2025 Barcamp Session Proposal: New Customized Clustering Feature since 3.9

Description

Since OpenRefine 3.9 we have a new feature that enables us to define our own clustering functions.

Since the release there is not a lot talk about this feature. Also no user questions in the forum. Actually the feature was broken from the first release and nobody noticed for quite some time.

As I personally really enjoy this feature I suggest to give short presentation on what to do with this feature and then discuss on what is missing.

Format

Guided workshop. Probably 30-45 minutes long.

Session goals

Learn about this new feature and identify use cases.

The shared etherpad with the notes from the call is available here Etherpad

clean up notes from the pad

Custom clustering functions

The new clustering feature introduced in OpenRefine 3.9 allows users to define custom clustering functions. It is possible to combine several clustering algorithms into a single function to speed up the process, for example:

fingerprint(value).ngramfingerprint(value)

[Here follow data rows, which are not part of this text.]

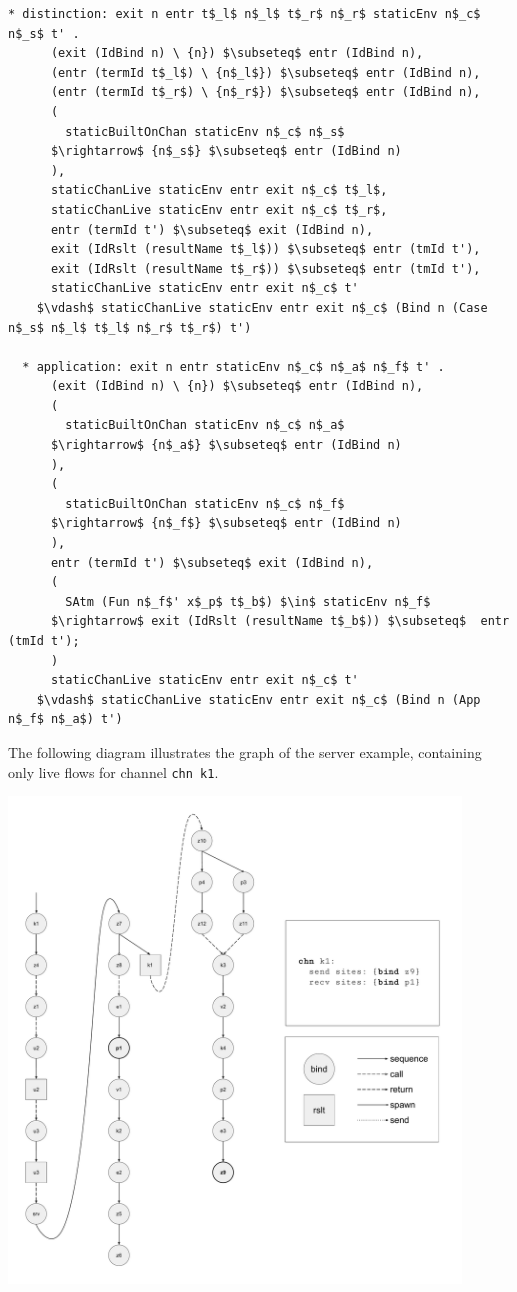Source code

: \documentclass[letterpaper, 11pt]{report}
\begin{document}
\begin{lstlisting}[language=logic, mathescape]
  * distinction: exit n entr t$_l$ n$_l$ t$_r$ n$_r$ staticEnv n$_c$ n$_s$ t' .
      (exit (IdBind n) \ {n}) $\subseteq$ entr (IdBind n),
      (entr (termId t$_l$) \ {n$_l$}) $\subseteq$ entr (IdBind n),
      (entr (termId t$_r$) \ {n$_r$}) $\subseteq$ entr (IdBind n),
      (
        staticBuiltOnChan staticEnv n$_c$ n$_s$
      $\rightarrow$ {n$_s$} $\subseteq$ entr (IdBind n)
      ),
      staticChanLive staticEnv entr exit n$_c$ t$_l$,
      staticChanLive staticEnv entr exit n$_c$ t$_r$,
      entr (termId t') $\subseteq$ exit (IdBind n),
      exit (IdRslt (resultName t$_l$)) $\subseteq$ entr (tmId t'),
      exit (IdRslt (resultName t$_r$)) $\subseteq$ entr (tmId t'),
      staticChanLive staticEnv entr exit n$_c$ t'
    $\vdash$ staticChanLive staticEnv entr exit n$_c$ (Bind n (Case n$_s$ n$_l$ t$_l$ n$_r$ t$_r$) t')

  * application: exit n entr staticEnv n$_c$ n$_a$ n$_f$ t' .
      (exit (IdBind n) \ {n}) $\subseteq$ entr (IdBind n),
      (
        staticBuiltOnChan staticEnv n$_c$ n$_a$
      $\rightarrow$ {n$_a$} $\subseteq$ entr (IdBind n)
      ),
      (
        staticBuiltOnChan staticEnv n$_c$ n$_f$
      $\rightarrow$ {n$_f$} $\subseteq$ entr (IdBind n)
      ),
      entr (termId t') $\subseteq$ exit (IdBind n),
      (
        SAtm (Fun n$_f$' x$_p$ t$_b$) $\in$ staticEnv n$_f$
      $\rightarrow$ exit (IdRslt (resultName t$_b$)) $\subseteq$  entr (tmId t');
      )
      staticChanLive staticEnv entr exit n$_c$ t'
    $\vdash$ staticChanLive staticEnv entr exit n$_c$ (Bind n (App n$_f$ n$_a$) t')
\end{lstlisting}


The following diagram illustrates the graph of the server example,
containing only live flows for channel \lstinline{chn k1}. \

\includegraphics[width=0.9\textwidth]{cml-graph-k1.pdf}
\end{document}
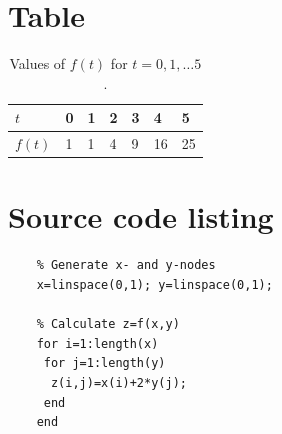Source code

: \section{Table}
    \begin{table}[H]
        \centering
        \caption{Values of $f(t)$ for $t=0,1,\dots 5$.}
        \begin{tabular}{l|llllll} \hline\hline
            $t$ & 0 & 1 & 2 & 3 & 4 & 5 \\ \hline
            $f(t)$ & 1 & 1 & 4 & 9 & 16 & 25 \\ \hline\hline
        \end{tabular}
    \end{table}


\section{Source code listing}
\begin{verbatim}
    % Generate x- and y-nodes
    x=linspace(0,1); y=linspace(0,1);
    
    % Calculate z=f(x,y)
    for i=1:length(x)
     for j=1:length(y)
      z(i,j)=x(i)+2*y(j);
     end
    end
\end{verbatim}
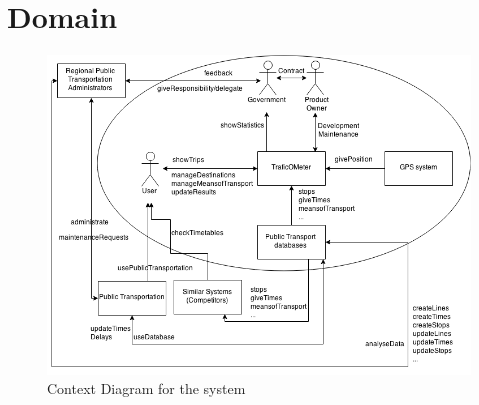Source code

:\documentclass[a4paper]{article}
\begin{document}
	\section{Domain}
		\begin{figure}[H]
				\includegraphics[scale=0.50]{img/Context-v3.png}
			\caption{Context Diagram for the system}
		\end{figure}
		
\end{document}
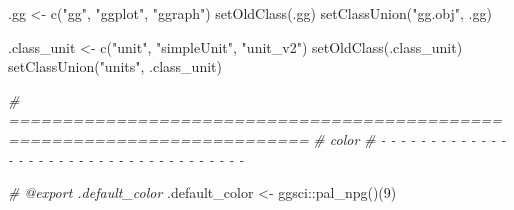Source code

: \documentclass[
]{article}
\newenvironment{Shaded}{\begin{snugshade}}{\end{snugshade}}
\newcommand{\CommentTok}[1]{\textcolor[rgb]{0.56,0.35,0.01}{\textit{#1}}}
\newcommand{\DecValTok}[1]{\textcolor[rgb]{0.00,0.00,0.81}{#1}}
\newcommand{\FunctionTok}[1]{\textcolor[rgb]{0.00,0.00,0.00}{#1}}
\newcommand{\NormalTok}[1]{#1}
\newcommand{\OtherTok}[1]{\textcolor[rgb]{0.56,0.35,0.01}{#1}}
\newcommand{\SpecialCharTok}[1]{\textcolor[rgb]{0.00,0.00,0.00}{#1}}
\newcommand{\StringTok}[1]{\textcolor[rgb]{0.31,0.60,0.02}{#1}}
\begin{document}
\begin{Shaded}
\begin{Highlighting}[]
\NormalTok{.gg }\OtherTok{\textless{}{-}} \FunctionTok{c}\NormalTok{(}\StringTok{"gg"}\NormalTok{, }\StringTok{"ggplot"}\NormalTok{, }\StringTok{"ggraph"}\NormalTok{)}
\FunctionTok{setOldClass}\NormalTok{(.gg)}
\FunctionTok{setClassUnion}\NormalTok{(}\StringTok{"gg.obj"}\NormalTok{, .gg)}

\NormalTok{.class\_unit }\OtherTok{\textless{}{-}} \FunctionTok{c}\NormalTok{(}\StringTok{"unit"}\NormalTok{, }\StringTok{"simpleUnit"}\NormalTok{, }\StringTok{"unit\_v2"}\NormalTok{)}
\FunctionTok{setOldClass}\NormalTok{(.class\_unit)}
\FunctionTok{setClassUnion}\NormalTok{(}\StringTok{"units"}\NormalTok{, .class\_unit)}
\end{Highlighting}
\end{Shaded}

\begin{Shaded}
\begin{Highlighting}[]
\CommentTok{\# ==========================================================================}
\CommentTok{\# color}
\CommentTok{\# {-} {-} {-} {-} {-} {-} {-} {-} {-} {-} {-} {-} {-} {-} {-} {-} {-} {-} {-} {-} {-} {-} {-} {-} {-} {-} {-} {-} {-} {-} {-} {-} {-} {-} {-} {-} {-}}

\CommentTok{\#\textquotesingle{} @export .default\_color}
\NormalTok{.default\_color }\OtherTok{\textless{}{-}}\NormalTok{ ggsci}\SpecialCharTok{::}\FunctionTok{pal\_npg}\NormalTok{()(}\DecValTok{9}\NormalTok{)}
\end{Highlighting}
\end{Shaded}
\end{document}
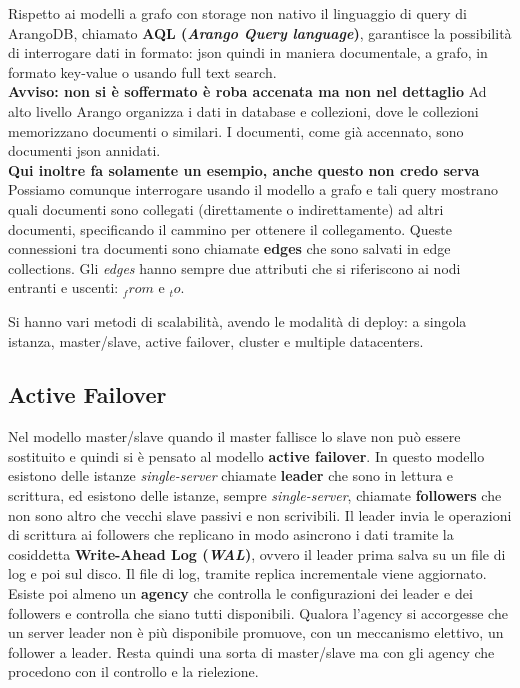 Rispetto ai modelli a grafo con storage non nativo il linguaggio di query di ArangoDB, chiamato \textbf{AQL (\textit{Arango Query language})}, garantisce la possibilità di interrogare dati in formato: json quindi in maniera documentale, a grafo, in formato key-value o  usando full text search. \\

\textbf{Avviso: non si è soffermato è roba accenata ma non nel dettaglio}
Ad alto livello Arango organizza i dati in database e collezioni, dove le collezioni memorizzano documenti o similari. I documenti, come già accennato, sono documenti json annidati.\\
\textbf{Qui inoltre fa solamente un esempio, anche questo non credo serva}\\
Possiamo comunque interrogare usando il modello a grafo e tali query mostrano quali documenti sono collegati (direttamente o indirettamente) ad altri documenti, specificando il cammino per ottenere il collegamento. Queste connessioni tra documenti sono chiamate \textbf{edges} che sono salvati in edge collections. Gli \textit{edges} hanno sempre due attributi che si riferiscono ai nodi entranti e uscenti: $_from $ e $_to$.

Si hanno vari metodi di scalabilità, avendo le modalità di deploy: a singola istanza, master/slave, active failover, cluster e multiple datacenters.

\subsection{Active Failover}
Nel modello master/slave quando il master fallisce lo slave non può essere sostituito e quindi si è pensato al modello \textbf{active failover}. 
In questo modello esistono delle istanze \textit{single-server} chiamate \textbf{leader} che sono in lettura e scrittura, ed esistono delle istanze, sempre \textit{single-server}, chiamate \textbf{followers} che non sono altro che vecchi slave passivi e non scrivibili.
Il leader invia le operazioni di scrittura ai followers che replicano in modo asincrono i dati tramite la cosiddetta \textbf{Write-Ahead Log (\textit{WAL})}, ovvero il leader prima salva su un file di log e poi sul disco. Il file di log, tramite replica incrementale viene aggiornato. \\
Esiste poi almeno un \textbf{agency} che controlla le configurazioni dei leader e dei followers e controlla che siano tutti disponibili. Qualora l'agency si accorgesse che un server leader non è più disponibile promuove, con un meccanismo elettivo, un follower a leader. Resta quindi una sorta di master/slave ma con gli agency che procedono con il controllo e la rielezione.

Custom clustering functions can also use standard expressions. For example, the replace() function can remove terms that may interfere with clustering.Example use case: removing common words such as “Place” or “Street” when clustering place names.

Related tutorials and resources

Examples and tutorials related to clustering in German:

Extending clustering with external services

Participants also discussed calling external services to expand functionality. One approach is to call external functions via FastAPI using Jython in OpenRefine. For example

These services can extend clustering or matching capabilities beyond what is available directly in OpenRefine.

Documentation ideas

Thad suggested adding a “Guidelines” subsection in the clustering documentation to explain cases where clustering is not recommended.

There was also a suggestion to publish related material in Programming Historian, which would make it easier to translate tutorials and adapt examples for other languages. Example lesson referenced: Clustering with Scikit-Learn in Python | Programming Historian (see also the Portuguese translation)

Visualizing clustering

Participants discussed possible ways to visualize how clusters are formed.

Silvia shared a Sankey diagram illustrating how different variants are merged into a single value:

Thad suggested that chord diagrams could also be an alternative way to visualize clustering results.